Zionism: Israeli-Palestinian Conflict – Part Two
Established in 1897 amidst the Dreyfus Affair, the World Zionist Organization’s first Congress defined Zionism as the “seeking of establishment of a home for the Jewish people in Palestine secured under public law.” This would be attained through the promotion by appropriate means of the settlement in Palestine of Jewish farmers, artisans, and manufacturers; the organization and uniting of Jews by means of appropriate institutions, both local and international, in accordance with the laws of each country; the strengthening and fostering of Jewish national sentiment and national consciousness; and the taking of preparatory steps toward obtaining the consent of governments, where necessary, in order to reach the goals of Zionism.
“Under public law” was generally understood to mean seeking legal permission from the Ottoman rulers of Palestine for Jewish migration. In this text, the word “home” was substituted for “state” and “public law” for “international law” so as not to alarm the Ottoman Sultan.
The World Zionist Organization’s initial strategy was to obtain permission to allow systematic Jewish settlement in Palestine. Eventually, they pursued a strategy of building a homeland through persistent small-scale immigration and the founding of such bodies as the Jewish National Fund (founded in 1901 to buy and develop land in Ottoman Palestine) and the Anglo-Palestine Bank (founded in 1902 to promote the industry, construction, agriculture, and infrastructure of the land hoped to ultimately become Errata Yisrael or The Promised Land).
In 1903, British Colonial Secretary Joseph Chamberlain suggested the British Uganda Program. This called for appropriation of land for a Jewish state in “Uganda” (in today’s Uasin Gishu District, Eldoret, Kenya). Zionists established a committee to investigate the possibility, but it was dismissed in the Seventh Zionist Congress in 1905. After that, Palestine became the sole focus of Zionist aspirations.

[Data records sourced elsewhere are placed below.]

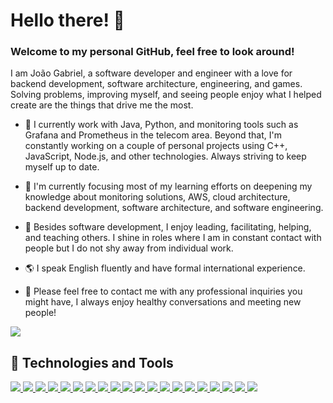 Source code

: <h1>Hello there! 👋</h1>
<h3>Welcome to my personal GitHub, feel free to look around!</h3>

<p>I am João Gabriel, a software developer and engineer with a love for backend development, software architecture, engineering, and games. Solving problems, improving myself, and seeing people enjoy what I helped create are the things that drive me the most.</p>

- 🔧 I currently work with Java, Python, and monitoring tools such as Grafana and Prometheus in the telecom area. Beyond that, I'm constantly working on a couple of personal projects using C++, JavaScript, Node.js, and other technologies. Always striving to keep myself up to date.

- 📖 I'm currently focusing most of my learning efforts on deepening my knowledge about monitoring solutions, AWS, cloud architecture, backend development, software architecture, and software engineering.

- 📢 Besides software development, I enjoy leading, facilitating, helping, and teaching others. I shine in roles where I am in constant contact with people but I do not shy away from individual work.

- 🌎 I speak English fluently and have formal international experience.

- 💬 Please feel free to contact me with any professional inquiries you might have, I always enjoy healthy conversations and meeting new people!


<a href="https://www.linkedin.com/in/joao-gabriel-s-pires/">
  <img src="https://img.shields.io/badge/Find me on LinkedIn-0077B5?style=for-the-badge&logo=linkedin&logoColor=white" />
</a>


<h2>💎 Technologies and Tools</h2>
<p>
  <a href="https://nodejs.org/en/">
    <img src="https://img.shields.io/badge/Node.js-43853D?style=for-the-badge&logo=node.js&logoColor=white" />
  </a>
  <a href="https://www.iso.org/standard/74528.html">
    <img src="https://img.shields.io/badge/C/C++-9c9c9c?style=for-the-badge&logo=C&logoColor=black" />
  </a>
  <a href="https://docs.microsoft.com/en-us/dotnet/csharp/">
    <img src="https://img.shields.io/badge/C%23-08b502?style=for-the-badge&logo=C&logoColor=black" />
  </a>
  <a href="https://www.python.org">
    <img src="https://img.shields.io/badge/Python-3776AB?style=for-the-badge&logo=python&logoColor=white" />
  </a>
  <a href="https://www.java.com/">
    <img src="https://img.shields.io/badge/Java-ED8B00?style=for-the-badge&logo=java&logoColor=white" />
  </a>
  <a href="https://www.typescriptlang.org">
    <img src="https://img.shields.io/badge/TypeScript-007ACC?style=for-the-badge&logo=typescript&logoColor=white" />
  </a>
  <a href="https://www.javascript.com">
    <img src="https://img.shields.io/badge/JavaScript-F7DF1E?style=for-the-badge&logo=javascript&logoColor=black" />
  </a>
  <a href="https://reactjs.org">
    <img src="https://img.shields.io/badge/React-20232A?style=for-the-badge&logo=react&logoColor=61DAFB" />
  </a>
  <a href="https://reactnative.dev">
    <img src="https://img.shields.io/badge/React_Native-20232A?style=for-the-badge&logo=react&logoColor=61DAFB" />
  </a>
  <a href="[https://www.postgresql.org](https://www.atlassian.com/software/jira)">
    <img src="https://img.shields.io/badge/Jira-316192?style=for-the-badge&logo=jira&logoColor=white" />
  </a>
  <a href="https://www.mysql.com/">
    <img src="https://img.shields.io/badge/MySQL-07405E?style=for-the-badge&logo=mysql&logoColor=white" />
  </a>
  <a href="https://www.mongodb.com">
    <img src="https://img.shields.io/badge/MongoDB-4EA94B?style=for-the-badge&logo=mongodb&logoColor=white" />
  </a>
  <a href="https://jestjs.io/">
    <img src="https://img.shields.io/badge/Jest-C21325?style=for-the-badge&logo=jest&logoColor=white" />
  </a>
  <a href="https://www.postman.com/">
    <img src="https://img.shields.io/badge/Postman-ff8400?style=for-the-badge&logo=postman&logoColor=white" />
  </a>
  <a href="https://expressjs.com/">
    <img src="https://img.shields.io/badge/Express.js-000000?style=for-the-badge&logo=express&logoColor=white" />
  </a>
  <a href="https://www.docker.com">
    <img src="https://img.shields.io/badge/Docker-2CA5E0?style=for-the-badge&logo=docker&logoColor=white" />
  </a>
  <a href="https://classic.yarnpkg.com/lang/en/">
    <img src="https://img.shields.io/badge/Yarn-2C8EBB?style=for-the-badge&logo=yarn&logoColor=white" />
  </a>
  <a href="https://developer.mozilla.org/docs/Web/Guide/HTML/HTML5">
    <img src="https://img.shields.io/badge/HTML5-E34F26?style=for-the-badge&logo=html5&logoColor=white" />
  </a>
  <a href="https://developer.mozilla.org/docs/Web/CSS">
    <img src="https://img.shields.io/badge/CSS3-1572B6?style=for-the-badge&logo=css3&logoColor=white" />
  </a>
  <a href="https://git-scm.com">
    <img src="https://img.shields.io/badge/Git-F05032?style=for-the-badge&logo=git&logoColor=white" />
  </a>
</p>
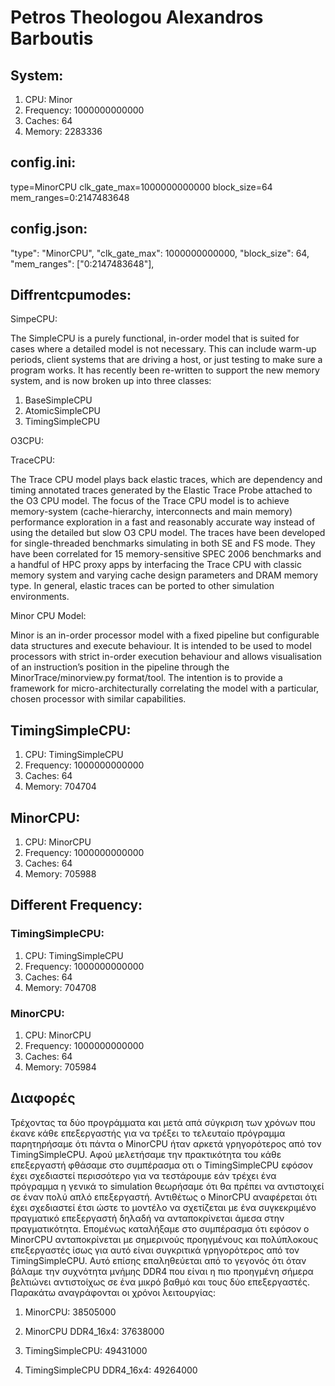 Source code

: # Petros Theologou Alexandros Barboutis

## System:
1. CPU: Minor 
2. Frequency: 1000000000000
3. Caches: 64
4. Memory: 2283336

## config.ini:
type=MinorCPU
clk_gate_max=1000000000000
block_size=64
mem_ranges=0:2147483648

## config.json: 
"type": "MinorCPU",
"clk_gate_max": 1000000000000,
"block_size": 64,
"mem_ranges": ["0:2147483648"],

## Diffrentcpumodes:
SimpeCPU:

The SimpleCPU is a purely functional, in-order model that is suited for cases where a detailed model is not necessary. This can include warm-up periods, client systems that are driving a host, or just testing to make sure a program works.
It has recently been re-written to support the new memory system, and is now broken up into three classes: 
1. BaseSimpleCPU
2. AtomicSimpleCPU
3. TimingSimpleCPU

O3CPU:


TraceCPU:

The Trace CPU model plays back elastic traces, which are dependency and timing annotated traces generated by the Elastic Trace Probe attached to the O3 CPU model. The focus of the Trace CPU model is to achieve memory-system (cache-hierarchy, interconnects and main memory) performance exploration in a fast and reasonably accurate way instead of using the detailed but slow O3 CPU model. The traces have been developed for single-threaded benchmarks simulating in both SE and FS mode. They have been correlated for 15 memory-sensitive SPEC 2006 benchmarks and a handful of HPC proxy apps by interfacing the Trace CPU with classic memory system and varying cache design parameters and DRAM memory type. In general, elastic traces can be ported to other simulation environments.

Minor CPU Model:

Minor is an in-order processor model with a fixed pipeline but configurable data structures and execute behaviour. It is intended to be used to model processors with strict in-order execution behaviour and allows visualisation of an instruction’s position in the pipeline through the MinorTrace/minorview.py format/tool. The intention is to provide a framework for micro-architecturally correlating the model with a particular, chosen processor with similar capabilities.

## TimingSimpleCPU:
1. CPU:	TimingSimpleCPU
2. Frequency: 1000000000000
3. Caches: 64
4. Memory: 704704

## MinorCPU: 
1. CPU: MinorCPU
2. Frequency: 1000000000000
3. Caches: 64
4. Memory: 705988

## Different Frequency:
### TimingSimpleCPU:
1. CPU:	TimingSimpleCPU
2. Frequency: 1000000000000
3. Caches: 64
4. Memory: 704708

### MinorCPU:
1. CPU:	MinorCPU
2. Frequency: 1000000000000
3. Caches: 64
4. Memory: 705984

## Διαφορές
Τρέχοντας τα δύο προγράμματα και μετά απά σύγκριση των χρόνων που έκανε κάθε επεξεργαστής για να τρέξει το τελευταίο πρόγραμμα παρητηρήσαμε ότι πάντα ο MinorCPU ήταν αρκετά γρηγορότερος από τον TimingSimpleCPU. Αφού μελετήσαμε την πρακτικότητα του κάθε επεξεργαστή φθάσαμε στο συμπέρασμα οτι ο TimingSimpleCPU εφόσον έχει σχεδιαστεί περισσότερο για να τεστάρουμε εάν τρέχει ένα πρόγραμμα η γενικά το simulation θεωρήσαμε ότι θα πρέπει να αντιστοιχεί σε έναν πολύ απλό επεξεργαστή. Αντιθέτως ο MinorCPU αναφέρεται ότι έχει σχεδιαστεί έτσι ώστε το μοντέλο να σχετίζεται με ένα συγκεκριμένο πραγματικό επεξεργαστή δηλαδή να ανταποκρίνεται άμεσα στην πραγματικότητα. Επομένως καταλήξαμε στο συμπέρασμα ότι εφόσον ο MinorCPU ανταποκρίνεται με σημερινούς προηγμένους και πολύπλοκους επεξεργαστές ίσως για αυτό είναι συγκριτικά γρηγορότερος από τον TimingSimpleCPU. Αυτό επίσης επαληθεύεται από το γεγονός ότι όταν βάλαμε την συχνότητα μνήμης DDR4 που είναι η πιο προηγμένη σήμερα βελτιώνει αντιστοίχως σε ένα μικρό βαθμό και τους δύο επεξεργαστές. Παρακάτω αναγράφονται οι χρόνοι λειτουργίας:

1. MinorCPU: 38505000
2. MinorCPU DDR4_16x4: 37638000

1. TimingSimpleCPU: 49431000
2. TimingSimpleCPU DDR4_16x4: 49264000

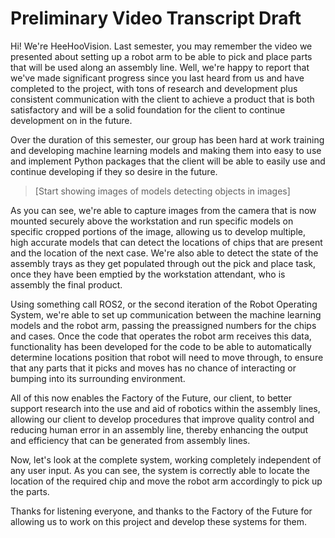 # Preliminary Video Transcript Draft
<!--
	Author: @vkach
	Editor(s): @dau501
	Year: 2023
-->

Hi!
We're HeeHooVision.
Last semester, you may remember the video we presented about setting up a robot arm to be able to pick and place parts that will be used along an assembly line.
Well, we're happy to report that we've made significant progress since you last heard from us and have completed to the project,
with tons of research and development plus consistent communication with the client to achieve a product that is both satisfactory and
will be a solid foundation for the client to continue development on in the future.

Over the duration of this semester, our group has been hard at work training and developing machine learning models and
making them into easy to use and implement Python packages that the client will be able to easily use and continue developing if they so desire in the future.

> [Start showing images of models detecting objects in images]

As you can see, we're able to capture images from the camera that is now mounted securely above the workstation and
run specific models on specific cropped portions of the image, allowing us to develop multiple,
high accurate models that can detect the locations of chips that are present and the location of the next case.
We're also able to detect the state of the assembly trays as they get populated through out the pick and place task,
once they have been emptied by the workstation attendant, who is assembly the final product.

Using something call ROS2, or the second iteration of the Robot Operating System,
we're able to set up communication between the machine learning models and the robot arm, passing the preassigned numbers for the chips and cases.
Once the code that operates the robot arm receives this data,
functionality has been developed for the code to be able to automatically determine locations position that robot will need to move through,
to ensure that any parts that it picks and moves has no chance of interacting or bumping into its surrounding environment.

All of this now enables the Factory of the Future, our client, to better support research into the use and aid of robotics within the assembly lines,
allowing our client to develop procedures that improve quality control and reducing human error in an assembly line,
thereby enhancing the output and efficiency that can be generated from assembly lines.

Now, let's look at the complete system, working completely independent of any user input.
As you can see, the system is correctly able to locate the location of the required chip and move the robot arm accordingly to pick up the parts.

Thanks for listening everyone, and thanks to the Factory of the Future for allowing us to work on this project and develop these systems for them.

The U.S. and Great Britain
The Jewish population of the USA increased about ten times between 1880 and 1920, with the immigration of poorer, more liberal and radical, “downtown”, Eastern European immigrants fleeing persecution. It was not until 1912, when the secular “people’s lawyer” Louis Brandeis became involved in Zionism, just before the First World War, that Zionism gained significant support. By 1917, the American Provisional Executive Committee for General Zionist Affairs, which Brandeis chaired had increased American Zionist membership ten times to 200,000 members making American Jews the financial center of global Zionism.
As in the US, England had experienced a rapid growth in their Jewish minority. About 150,000 Jews migrated there from Russia between 1881 and 1914. With this immigration influx, pressure grew from British voters to halt it. When added to the knowledge in British society of Old Testament scripture, Zionism became an attractive solution for both Britain and the Empire.
Before World War I, Palestine’s Arab population mostly saw themselves as subjects of the Ottoman Empire. Zionist leaders concerns before World War I were with the future of the Jewish settlement. A Jewish state seemed highly unlikely then and realistic aspirations focused on creating a new center for Jewish life. The future of the land’s Arab inhabitants concerned them as little as the welfare of the Jews concerned Arab leaders.